» Available data

■ ■ ■

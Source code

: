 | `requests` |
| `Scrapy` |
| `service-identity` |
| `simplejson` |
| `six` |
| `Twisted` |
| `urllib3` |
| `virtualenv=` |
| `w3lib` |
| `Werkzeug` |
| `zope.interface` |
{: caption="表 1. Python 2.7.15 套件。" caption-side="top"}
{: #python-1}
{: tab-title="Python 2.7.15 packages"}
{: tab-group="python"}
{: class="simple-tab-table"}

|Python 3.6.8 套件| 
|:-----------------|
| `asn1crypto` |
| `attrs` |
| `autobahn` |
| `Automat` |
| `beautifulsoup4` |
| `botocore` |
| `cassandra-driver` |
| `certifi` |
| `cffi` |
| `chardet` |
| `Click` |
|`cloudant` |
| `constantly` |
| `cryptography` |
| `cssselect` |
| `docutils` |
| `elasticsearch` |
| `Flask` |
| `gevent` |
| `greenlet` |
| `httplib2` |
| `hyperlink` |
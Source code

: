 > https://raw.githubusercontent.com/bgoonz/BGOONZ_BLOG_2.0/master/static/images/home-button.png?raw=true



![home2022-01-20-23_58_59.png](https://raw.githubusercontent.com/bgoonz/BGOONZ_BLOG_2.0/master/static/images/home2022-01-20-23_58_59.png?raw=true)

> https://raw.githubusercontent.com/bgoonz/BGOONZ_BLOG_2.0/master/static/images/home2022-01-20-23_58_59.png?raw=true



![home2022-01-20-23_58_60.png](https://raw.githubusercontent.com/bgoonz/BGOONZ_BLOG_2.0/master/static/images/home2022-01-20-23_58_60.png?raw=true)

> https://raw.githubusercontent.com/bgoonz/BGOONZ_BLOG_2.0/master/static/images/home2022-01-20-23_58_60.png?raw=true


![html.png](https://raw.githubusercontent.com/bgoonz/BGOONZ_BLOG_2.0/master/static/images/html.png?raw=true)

■ ■ ■

» Work required
Set down the whole of the data, exactly as it stands.

» Result of this exercise
Source code

: | `requests` |
| `Scrapy` |
| `service-identity` |
| `simplejson` |
| `six` |
| `Twisted` |
| `urllib3` |
| `virtualenv=` |
| `w3lib` |
| `Werkzeug` |
| `zope.interface` |
{: caption="表 1. Python 2.7.15 套件。" caption-side="top"}
{: #python-1}
{: tab-title="Python 2.7.15 packages"}
{: tab-group="python"}
{: class="simple-tab-table"}

|Python 3.6.8 套件| 
|:-----------------|
| `asn1crypto` |
| `attrs` |
| `autobahn` |
| `Automat` |
| `beautifulsoup4` |
| `botocore` |
| `cassandra-driver` |
| `certifi` |
| `cffi` |
| `chardet` |
| `Click` |
|`cloudant` |
| `constantly` |
| `cryptography` |
| `cssselect` |
| `docutils` |
| `elasticsearch` |
| `Flask` |
| `gevent` |
| `greenlet` |
| `httplib2` |
| `hyperlink` |
Source code

: > https://raw.githubusercontent.com/bgoonz/BGOONZ_BLOG_2.0/master/static/images/home-button.png?raw=true



![home2022-01-20-23_58_59.png](https://raw.githubusercontent.com/bgoonz/BGOONZ_BLOG_2.0/master/static/images/home2022-01-20-23_58_59.png?raw=true)

> https://raw.githubusercontent.com/bgoonz/BGOONZ_BLOG_2.0/master/static/images/home2022-01-20-23_58_59.png?raw=true



![home2022-01-20-23_58_60.png](https://raw.githubusercontent.com/bgoonz/BGOONZ_BLOG_2.0/master/static/images/home2022-01-20-23_58_60.png?raw=true)

> https://raw.githubusercontent.com/bgoonz/BGOONZ_BLOG_2.0/master/static/images/home2022-01-20-23_58_60.png?raw=true


![html.png](https://raw.githubusercontent.com/bgoonz/BGOONZ_BLOG_2.0/master/static/images/html.png?raw=true)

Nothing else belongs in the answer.